Boris Johnson selama ini dikenal sebagai pendukung garis keras Brexit.

Kabar penuh dengan kejutan seakan tak pernah habis dari Gedung Putih sejak Presiden Donald Trump bertahta. Di tengah langkah keras dan tegas dalam menangani hubungan dagang dengan sejumlah negara, Presiden yang kini sangat polpuler ini kembali mengeluarkan dukungan yang tak semestinya.

Kali ini, Ayah dari Ivanka Trump itu dengan tegas dan ceplas-ceplos menyatakan dukungannya pada salah satu kandidat terkuat pengganti Perdana Menteri Inggris Theresa May yang mundur.  Pernyataan Trump ini disampaikan beberapa hari menjelang kunjungan kenegaraannya selama tiga hari ke negeri Ratu Elizabeth.

Boris Johnson sendiri adalah seorang mantan menteri luar negeri Inggris yang diangkat ketika Perdana Menteri May baru menjabat usai hasil referendum Brexit.  Boris Johnson juga merupakan tokoh Inggris yang paling terkenal secara internasional, namun di lingkup Inggris cukup kontroversial.  Sejumlah laporan sebelumnya juga menyebutkan, Boris Johnson, bila nantinya benar menggantikan PM May akan menghantarkan Inggris keluar dari Uni Eropa (yang sering dikenal dengan istilah Brexit)  tanpa kesepakatan.

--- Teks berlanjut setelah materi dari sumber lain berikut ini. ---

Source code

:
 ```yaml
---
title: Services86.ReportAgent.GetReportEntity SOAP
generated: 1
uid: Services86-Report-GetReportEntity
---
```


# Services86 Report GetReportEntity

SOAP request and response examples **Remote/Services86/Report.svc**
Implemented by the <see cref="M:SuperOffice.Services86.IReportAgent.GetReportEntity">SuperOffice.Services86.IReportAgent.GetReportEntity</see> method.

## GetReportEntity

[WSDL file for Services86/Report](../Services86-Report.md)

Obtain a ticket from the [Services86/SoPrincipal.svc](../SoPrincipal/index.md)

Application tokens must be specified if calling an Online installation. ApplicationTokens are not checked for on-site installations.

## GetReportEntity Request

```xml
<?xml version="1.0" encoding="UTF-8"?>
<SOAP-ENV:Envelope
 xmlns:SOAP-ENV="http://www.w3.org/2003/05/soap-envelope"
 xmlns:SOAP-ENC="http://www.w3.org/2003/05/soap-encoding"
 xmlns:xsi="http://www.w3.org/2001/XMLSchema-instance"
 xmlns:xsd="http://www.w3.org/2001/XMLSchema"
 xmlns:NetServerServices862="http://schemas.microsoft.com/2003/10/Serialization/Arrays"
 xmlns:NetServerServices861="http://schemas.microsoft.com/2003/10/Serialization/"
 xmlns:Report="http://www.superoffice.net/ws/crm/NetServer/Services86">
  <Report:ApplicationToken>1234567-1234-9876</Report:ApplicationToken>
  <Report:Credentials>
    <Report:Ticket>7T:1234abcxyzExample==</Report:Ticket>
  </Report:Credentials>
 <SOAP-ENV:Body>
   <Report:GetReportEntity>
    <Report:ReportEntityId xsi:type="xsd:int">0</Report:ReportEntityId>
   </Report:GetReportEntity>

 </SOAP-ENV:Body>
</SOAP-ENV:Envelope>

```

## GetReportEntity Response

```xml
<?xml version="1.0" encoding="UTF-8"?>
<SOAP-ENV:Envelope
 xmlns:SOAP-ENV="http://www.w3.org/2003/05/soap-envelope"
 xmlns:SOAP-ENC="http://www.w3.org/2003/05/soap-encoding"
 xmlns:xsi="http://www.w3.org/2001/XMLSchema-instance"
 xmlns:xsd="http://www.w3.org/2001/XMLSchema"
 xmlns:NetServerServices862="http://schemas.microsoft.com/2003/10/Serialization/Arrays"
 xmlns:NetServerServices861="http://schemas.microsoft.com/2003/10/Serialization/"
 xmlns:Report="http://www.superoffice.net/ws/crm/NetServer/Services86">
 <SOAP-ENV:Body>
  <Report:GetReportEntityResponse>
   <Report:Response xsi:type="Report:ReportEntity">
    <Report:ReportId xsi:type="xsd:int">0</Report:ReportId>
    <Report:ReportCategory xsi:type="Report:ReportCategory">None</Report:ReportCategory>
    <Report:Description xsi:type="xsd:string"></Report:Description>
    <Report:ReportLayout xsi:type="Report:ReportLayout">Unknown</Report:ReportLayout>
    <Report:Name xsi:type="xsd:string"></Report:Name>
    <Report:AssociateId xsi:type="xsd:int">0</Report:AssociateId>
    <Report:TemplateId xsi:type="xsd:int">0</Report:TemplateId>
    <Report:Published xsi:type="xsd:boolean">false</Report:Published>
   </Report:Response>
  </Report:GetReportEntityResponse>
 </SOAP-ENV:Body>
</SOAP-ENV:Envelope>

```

Hal ini tentu akan menjadi kejutan bagi pelaku pasar, karena guncangan  pada perekonomian Inggris akan semakin sulit dielakkan bila keluar dari Uni Eropa tanpa kesepakatan.

Perekonomian Inggris dikhawatirkan jatuh dalam resesi, dan pasar uang maupun pasar saham akan turut terseret. Namun ketakutran atau kekhawatiran pelaku pasar kini nampaknya tak perlu dibuang jauh-jauh, karena Boris Johnson kini justru mendapat dukungan yang terang dari Presiden yang tak kalah kontroversialnya, Presiden AS Donald Trump.  

Dalam sebuah wawancara dengan media The Sun, Trump menyatakan bahwa dirinya sudah memperlajari  dengan baik, dan berpendapat bahwa Boris Johnson akan bekerja dengan sangat baik biola menjabat sebagai Perdana Menteri Inggris.  “Saya sebenarnya sudah mempelajarinya dengan sangat keras. Saya tahu para pemain yang berbeda. Tetapi saya pikir Boris akan melakukan pekerjaan dengan sangat baik. Saya pikir dia akan sangat baik. Aku suka dia. Saya selalu menyukainya.” Demikian kata Trump kepada media The Sun.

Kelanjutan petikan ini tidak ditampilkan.